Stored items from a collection
[Start of section]

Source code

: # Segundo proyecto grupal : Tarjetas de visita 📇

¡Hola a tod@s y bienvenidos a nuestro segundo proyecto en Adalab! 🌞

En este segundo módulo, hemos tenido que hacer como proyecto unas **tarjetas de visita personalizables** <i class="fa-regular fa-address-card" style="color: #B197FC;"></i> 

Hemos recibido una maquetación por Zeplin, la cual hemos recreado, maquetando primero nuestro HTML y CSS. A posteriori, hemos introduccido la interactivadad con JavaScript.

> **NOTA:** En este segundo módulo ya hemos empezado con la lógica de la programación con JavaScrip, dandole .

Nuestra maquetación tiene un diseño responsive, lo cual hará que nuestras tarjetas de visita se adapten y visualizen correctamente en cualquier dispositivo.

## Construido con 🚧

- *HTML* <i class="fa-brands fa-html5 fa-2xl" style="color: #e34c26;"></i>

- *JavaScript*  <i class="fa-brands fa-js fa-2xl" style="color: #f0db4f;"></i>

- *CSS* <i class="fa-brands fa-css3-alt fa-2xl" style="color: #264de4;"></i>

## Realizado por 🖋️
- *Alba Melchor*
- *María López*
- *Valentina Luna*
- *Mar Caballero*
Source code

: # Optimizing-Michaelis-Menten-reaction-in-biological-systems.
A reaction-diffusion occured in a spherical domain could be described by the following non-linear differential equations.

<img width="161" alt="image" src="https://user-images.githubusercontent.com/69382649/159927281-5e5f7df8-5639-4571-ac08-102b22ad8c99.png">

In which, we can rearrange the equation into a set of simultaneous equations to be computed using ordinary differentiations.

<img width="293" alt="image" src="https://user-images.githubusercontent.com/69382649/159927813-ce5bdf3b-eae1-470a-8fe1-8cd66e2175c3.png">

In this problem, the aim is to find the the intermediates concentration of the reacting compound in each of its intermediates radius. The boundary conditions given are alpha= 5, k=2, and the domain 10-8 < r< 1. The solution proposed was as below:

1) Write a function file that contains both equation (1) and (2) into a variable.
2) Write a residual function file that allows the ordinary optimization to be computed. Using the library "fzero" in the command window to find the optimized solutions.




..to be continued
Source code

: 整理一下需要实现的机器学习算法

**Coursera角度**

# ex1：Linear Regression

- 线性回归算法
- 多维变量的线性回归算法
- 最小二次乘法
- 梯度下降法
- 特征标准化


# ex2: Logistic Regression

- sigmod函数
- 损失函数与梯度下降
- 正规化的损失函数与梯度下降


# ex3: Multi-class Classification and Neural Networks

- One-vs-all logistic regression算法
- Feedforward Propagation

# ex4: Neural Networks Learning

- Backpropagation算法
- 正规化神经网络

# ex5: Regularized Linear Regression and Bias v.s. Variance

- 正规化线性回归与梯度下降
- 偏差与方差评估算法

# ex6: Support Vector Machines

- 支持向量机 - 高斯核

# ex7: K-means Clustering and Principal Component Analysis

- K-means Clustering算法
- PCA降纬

[End of section]

Repeat the entries. Keep each one exactly as written.

OUTPUT FOR THIS EXERCISE.
Source code

: # Segundo proyecto grupal : Tarjetas de visita 📇

¡Hola a tod@s y bienvenidos a nuestro segundo proyecto en Adalab! 🌞

En este segundo módulo, hemos tenido que hacer como proyecto unas **tarjetas de visita personalizables** <i class="fa-regular fa-address-card" style="color: #B197FC;"></i> 

Hemos recibido una maquetación por Zeplin, la cual hemos recreado, maquetando primero nuestro HTML y CSS. A posteriori, hemos introduccido la interactivadad con JavaScript.

> **NOTA:** En este segundo módulo ya hemos empezado con la lógica de la programación con JavaScrip, dandole .

Nuestra maquetación tiene un diseño responsive, lo cual hará que nuestras tarjetas de visita se adapten y visualizen correctamente en cualquier dispositivo.

## Construido con 🚧

- *HTML* <i class="fa-brands fa-html5 fa-2xl" style="color: #e34c26;"></i>

- *JavaScript*  <i class="fa-brands fa-js fa-2xl" style="color: #f0db4f;"></i>

- *CSS* <i class="fa-brands fa-css3-alt fa-2xl" style="color: #264de4;"></i>

## Realizado por 🖋️
- *Alba Melchor*
- *María López*
- *Valentina Luna*
- *Mar Caballero*
Source code

: # Optimizing-Michaelis-Menten-reaction-in-biological-systems.
A reaction-diffusion occured in a spherical domain could be described by the following non-linear differential equations.

<img width="161" alt="image" src="https://user-images.githubusercontent.com/69382649/159927281-5e5f7df8-5639-4571-ac08-102b22ad8c99.png">

In which, we can rearrange the equation into a set of simultaneous equations to be computed using ordinary differentiations.

<img width="293" alt="image" src="https://user-images.githubusercontent.com/69382649/159927813-ce5bdf3b-eae1-470a-8fe1-8cd66e2175c3.png">

In this problem, the aim is to find the the intermediates concentration of the reacting compound in each of its intermediates radius. The boundary conditions given are alpha= 5, k=2, and the domain 10-8 < r< 1. The solution proposed was as below:

1) Write a function file that contains both equation (1) and (2) into a variable.
2) Write a residual function file that allows the ordinary optimization to be computed. Using the library "fzero" in the command window to find the optimized solutions.




..to be continued
Source code

: 整理一下需要实现的机器学习算法

**Coursera角度**

# ex1：Linear Regression

- 线性回归算法
- 多维变量的线性回归算法
- 最小二次乘法
- 梯度下降法
- 特征标准化


# ex2: Logistic Regression

- sigmod函数
- 损失函数与梯度下降
- 正规化的损失函数与梯度下降


# ex3: Multi-class Classification and Neural Networks

- One-vs-all logistic regression算法
- Feedforward Propagation

# ex4: Neural Networks Learning

- Backpropagation算法
- 正规化神经网络

# ex5: Regularized Linear Regression and Bias v.s. Variance

- 正规化线性回归与梯度下降
- 偏差与方差评估算法

# ex6: Support Vector Machines

- 支持向量机 - 高斯核

# ex7: K-means Clustering and Principal Component Analysis

- K-means Clustering算法
- PCA降纬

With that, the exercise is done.